A whole rainbow of human emotion -- anticipation, fear, love and hate -- could be seen and heard outside the California Supreme Court's San Francisco chambers during the March 5 hearing to overturn Proposition 8, the ballot measure that changed the state Constitution to ban same-sex marriage.
Signs ranged from the almost clichéd Christian slogans denouncing homosexuality to the nearly equally clichéd photo of a same-sex couple at their wedding, a supportive mother by their side. One sign in particular, ironically, read: "Gays are ignorant, intolerant, anti-American, anti-democratic and hateful." Children nearly a decade away from voting age donned shirts with the word "sin" and a no symbol over it and carried signs reading "Yes on 8." Booming through megaphones: "Homosexuality is not a race!" "Protect the children!" "You are giving up an eternity in heaven for sex on earth!"
Inside, as one would expect, the polar opposite to the mobocracy outside: The judges gathered in the courtroom in a stoic and solemn manner to hear oral arguments as to why Prop. 8 should be repealed.
Speaking for the invalidation of Prop 8 were Shannon Minter, Legal Director of the National Center for Lesbian Rights, Raymond Marshall, representing the Asian Pacific American Legal Center, Michael Maroko, an attorney in Los Angeles, Therese Stewart with the San Francisco City Attorney's office, and Christopher Krueger, representing the Attorney General.
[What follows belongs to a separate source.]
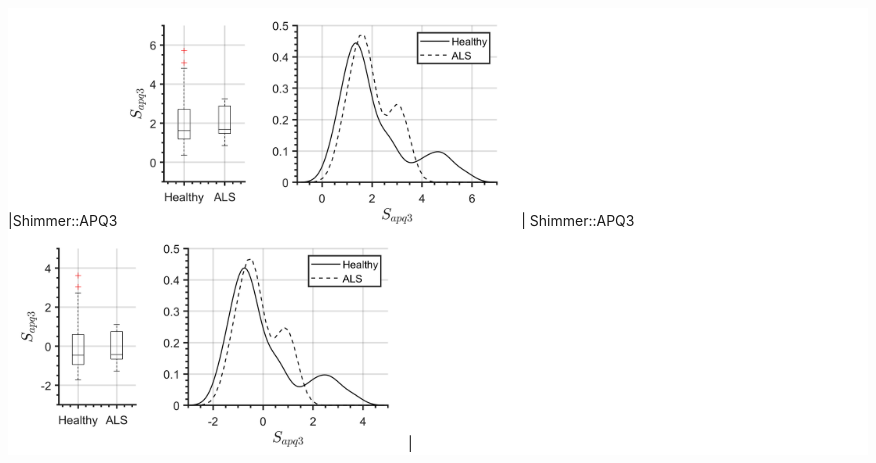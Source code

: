 |Shimmer::APQ3<img src="image/S_apq3_stat_no_age_corr.png" width="400"> | Shimmer::APQ3<img src="image/S_apq3_stat_with_age_corr.png" width="400">|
Minter, speaking first, stated to the court that Prop 8 "took away the fundamental freedom to marry, which includes the choice -- the constitutionally protected choice -- about whether and whom to marry." He added that by depriving same-sex couples the right to marry, the court "puts those couples in a second class status; it marks them as second-class citizens; it deprives them of equal liberty, dignity and privacy." Marshall noted that this was the first time that the rights of a minority were being taken away by a ballot initiative.
Unexpectedly, the judges chuckled at each others' inability to pronounce the word "inalienable" on the first try. As hard a time as they had pronouncing the word, defining it in the context of inalienable rights was even harder, taking up much of the hearing.
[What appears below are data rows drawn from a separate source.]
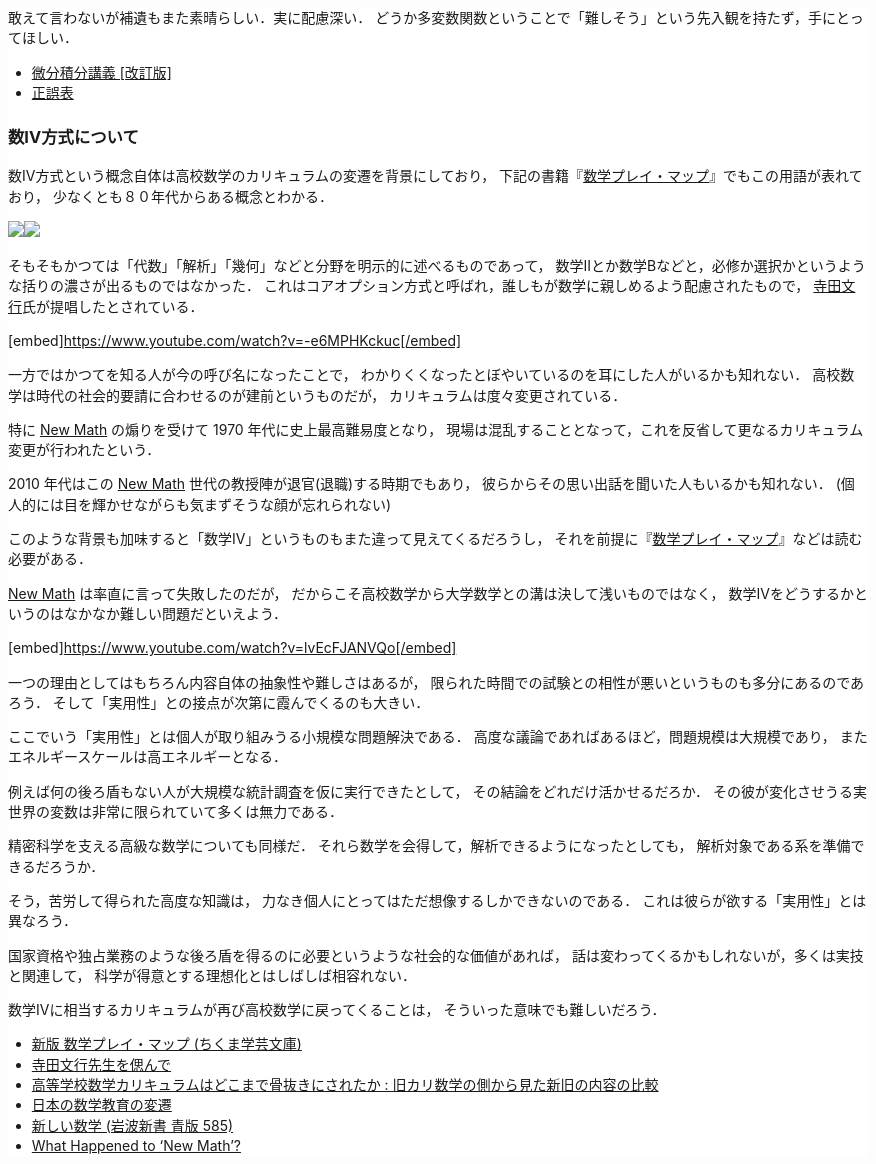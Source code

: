 敢えて言わないが補遺もまた素晴らしい．実に配慮深い． どうか多変数関数ということで「難しそう」という先入観を持たず，手にとってほしい．

- [微分積分講義 [改訂版]](https://amzn.to/34njslj)
- [正誤表](https://www.nippyo.co.jp/shop/book/7069.html#errataDetail)

### 数IV方式について

数IV方式という概念自体は高校数学のカリキュラムの変遷を背景にしており， 下記の書籍『[数学プレイ・マップ](https://amzn.to/36zYjFi)』でもこの用語が表れており， 少なくとも８０年代からある概念とわかる．

[![](images/q)](https://www.amazon.co.jp/%E6%96%B0%E7%89%88-%E6%95%B0%E5%AD%A6%E3%83%97%E3%83%AC%E3%82%A4%E3%83%BB%E3%83%9E%E3%83%83%E3%83%97-%E3%81%A1%E3%81%8F%E3%81%BE%E5%AD%A6%E8%8A%B8%E6%96%87%E5%BA%AB-%E6%A3%AE-%E6%AF%85/dp/4480099980?__mk_ja_JP=%E3%82%AB%E3%82%BF%E3%82%AB%E3%83%8A&crid=1DY6KERVSXH5C&keywords=%E6%95%B0%E5%AD%A6+%E3%83%97%E3%83%AC%E3%82%A4%E3%83%9E%E3%83%83%E3%83%97&qid=1647793667&sprefix=%E6%95%B0%E5%AD%A6%E3%83%97%E3%83%AC%E3%82%A4%E3%83%9E%E3%83%83%E3%83%97%2Caps%2C302&sr=8-1&linkCode=li3&tag=alexandritefi-22&linkId=86bd28857f16185efa8fac6608fbd27e&language=ja_JP&ref_=as_li_ss_il)![](images/ir)

そもそもかつては「代数」「解析」「幾何」などと分野を明示的に述べるものであって， 数学IIとか数学Bなどと，必修か選択かというような括りの濃さが出るものではなかった． これはコアオプション方式と呼ばれ，誰しもが数学に親しめるよう配慮されたもので， [寺田文行](https://ja.wikipedia.org/wiki/%E5%AF%BA%E7%94%B0%E6%96%87%E8%A1%8C)氏が提唱したとされている．

[embed]https://www.youtube.com/watch?v=-e6MPHKckuc[/embed]

一方ではかつてを知る人が今の呼び名になったことで， わかりくくなったとぼやいているのを耳にした人がいるかも知れない． 高校数学は時代の社会的要請に合わせるのが建前というものだが， カリキュラムは度々変更されている．

特に [New Math](https://en.wikipedia.org/wiki/New_Math) の煽りを受けて 1970 年代に史上最高難易度となり， 現場は混乱することとなって，これを反省して更なるカリキュラム変更が行われたという．

2010 年代はこの [New Math](https://en.wikipedia.org/wiki/New_Math) 世代の教授陣が退官(退職)する時期でもあり， 彼らからその思い出話を聞いた人もいるかも知れない． (個人的には目を輝かせながらも気まずそうな顔が忘れられない)

このような背景も加味すると「数学IV」というものもまた違って見えてくるだろうし， それを前提に『[数学プレイ・マップ](https://amzn.to/36zYjFi)』などは読む必要がある．

[New Math](https://en.wikipedia.org/wiki/New_Math) は率直に言って失敗したのだが， だからこそ高校数学から大学数学との溝は決して浅いものではなく， 数学IVをどうするかというのはなかなか難しい問題だといえよう．

[embed]https://www.youtube.com/watch?v=lvEcFJANVQo[/embed]

一つの理由としてはもちろん内容自体の抽象性や難しさはあるが， 限られた時間での試験との相性が悪いというものも多分にあるのであろう． そして「実用性」との接点が次第に霞んでくるのも大きい．

ここでいう「実用性」とは個人が取り組みうる小規模な問題解決である． 高度な議論であればあるほど，問題規模は大規模であり， またエネルギースケールは高エネルギーとなる．

例えば何の後ろ盾もない人が大規模な統計調査を仮に実行できたとして， その結論をどれだけ活かせるだろか． その彼が変化させうる実世界の変数は非常に限られていて多くは無力である．

精密科学を支える高級な数学についても同様だ． それら数学を会得して，解析できるようになったとしても， 解析対象である系を準備できるだろうか．

そう，苦労して得られた高度な知識は， 力なき個人にとってはただ想像するしかできないのである． これは彼らが欲する「実用性」とは異なろう．

国家資格や独占業務のような後ろ盾を得るのに必要というような社会的な価値があれば， 話は変わってくるかもしれないが，多くは実技と関連して， 科学が得意とする理想化とはしばしば相容れない．

数学IVに相当するカリキュラムが再び高校数学に戻ってくることは， そういった意味でも難しいだろう．

- [新版 数学プレイ・マップ (ちくま学芸文庫)](https://amzn.to/36zYjFi)
- [寺田文行先生を偲んで](https://www.digital-knowledge.co.jp/blog/archives/2640/)
- [高等学校数学カリキュラムはどこまで骨抜きにされたか : 旧カリ数学の側から見た新旧の内容の比較](https://eprints.lib.hokudai.ac.jp/dspace/handle/2115/29754)
- [日本の数学教育の変遷](https://spark6251.hatenablog.com/entry/2015/07/02/200606)
- [新しい数学 (岩波新書 青版 585)](https://amzn.to/3N6lt79)
- [What Happened to ‘New Math’?](https://medium.com/age-of-awareness/what-happened-to-new-math-eeb8522fc695)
The 90-day clock began at the end of the three-hour hearing, after Kenneth W. Starr -- famous for leading the Whitewater investigation of President Bill Clinton -- argued for the maintenance of the initiative. Now the question is a matter of arcane legal theory: The court has 90 days to decide whether Prop. 8 is an "amendment" or a "revision" to the California Constitution. If the court decides that Prop. 8 is an "amendment" to the Constitution, it will be upheld. If it decides that it is a "revision" -- in other words, a deeper and more substantial alteration of the document's fundamentals -- it must be repealed on the basis that it did not follow the proper process to get on the ballot. A "revision" to the constitution must be passed with the approval of 2/3 of the state legislature before it goes to voters; this did not happen in the case of Prop. 8.
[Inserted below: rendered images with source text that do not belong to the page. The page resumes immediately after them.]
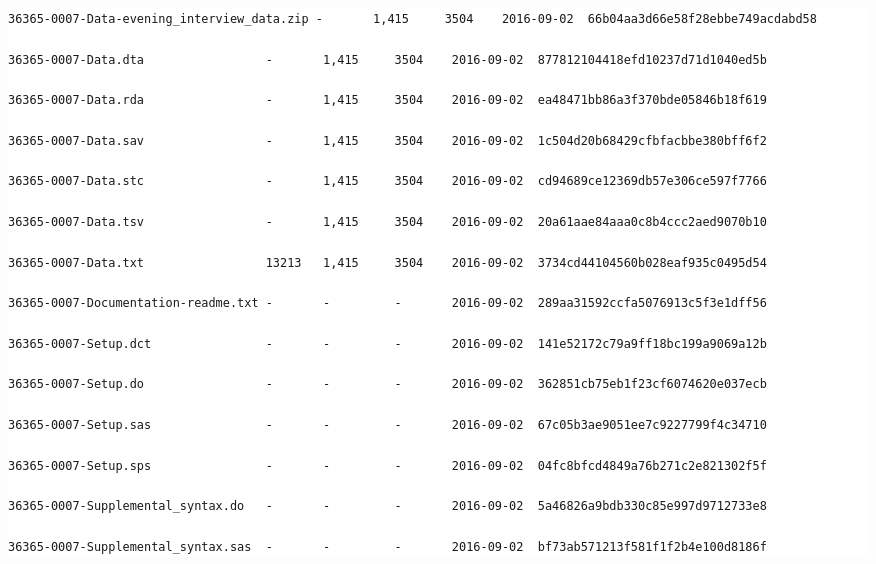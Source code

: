     36365-0007-Data-evening_interview_data.zip -       1,415     3504    2016-09-02  66b04aa3d66e58f28ebbe749acdabd58

    36365-0007-Data.dta                 -       1,415     3504    2016-09-02  877812104418efd10237d71d1040ed5b

    36365-0007-Data.rda                 -       1,415     3504    2016-09-02  ea48471bb86a3f370bde05846b18f619

    36365-0007-Data.sav                 -       1,415     3504    2016-09-02  1c504d20b68429cfbfacbbe380bff6f2

    36365-0007-Data.stc                 -       1,415     3504    2016-09-02  cd94689ce12369db57e306ce597f7766

    36365-0007-Data.tsv                 -       1,415     3504    2016-09-02  20a61aae84aaa0c8b4ccc2aed9070b10

    36365-0007-Data.txt                 13213   1,415     3504    2016-09-02  3734cd44104560b028eaf935c0495d54

    36365-0007-Documentation-readme.txt -       -         -       2016-09-02  289aa31592ccfa5076913c5f3e1dff56

    36365-0007-Setup.dct                -       -         -       2016-09-02  141e52172c79a9ff18bc199a9069a12b

    36365-0007-Setup.do                 -       -         -       2016-09-02  362851cb75eb1f23cf6074620e037ecb

    36365-0007-Setup.sas                -       -         -       2016-09-02  67c05b3ae9051ee7c9227799f4c34710

    36365-0007-Setup.sps                -       -         -       2016-09-02  04fc8bfcd4849a76b271c2e821302f5f

    36365-0007-Supplemental_syntax.do   -       -         -       2016-09-02  5a46826a9bdb330c85e997d9712733e8

    36365-0007-Supplemental_syntax.sas  -       -         -       2016-09-02  bf73ab571213f581f1f2b4e100d8186f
As the court's 90-day deadline approaches, a new ballot initiative is already in the works. The "Yes! on Equality" hopes to put a measure on the 2010 ballot called the California Marriage Equality Act. The measure, which would strike out the infamous 14 words recognizing marriage as strictly between a man and a woman, has been endorsed by Attorney General Jerry Brown. Among other things, it states that the legalization of same-sex marriage does not mean schools would have to teach it, nor would a clergy person have to perform marriage ceremonies that conflict with their beliefs. (For more information, go to yesonequality.com.)
The Supreme Court could rule at any time. It posts all its rulings online at courtinfo.ca.gov/opinions, and when its decision on the Prop. 8 debate comes in, that is where it will be found.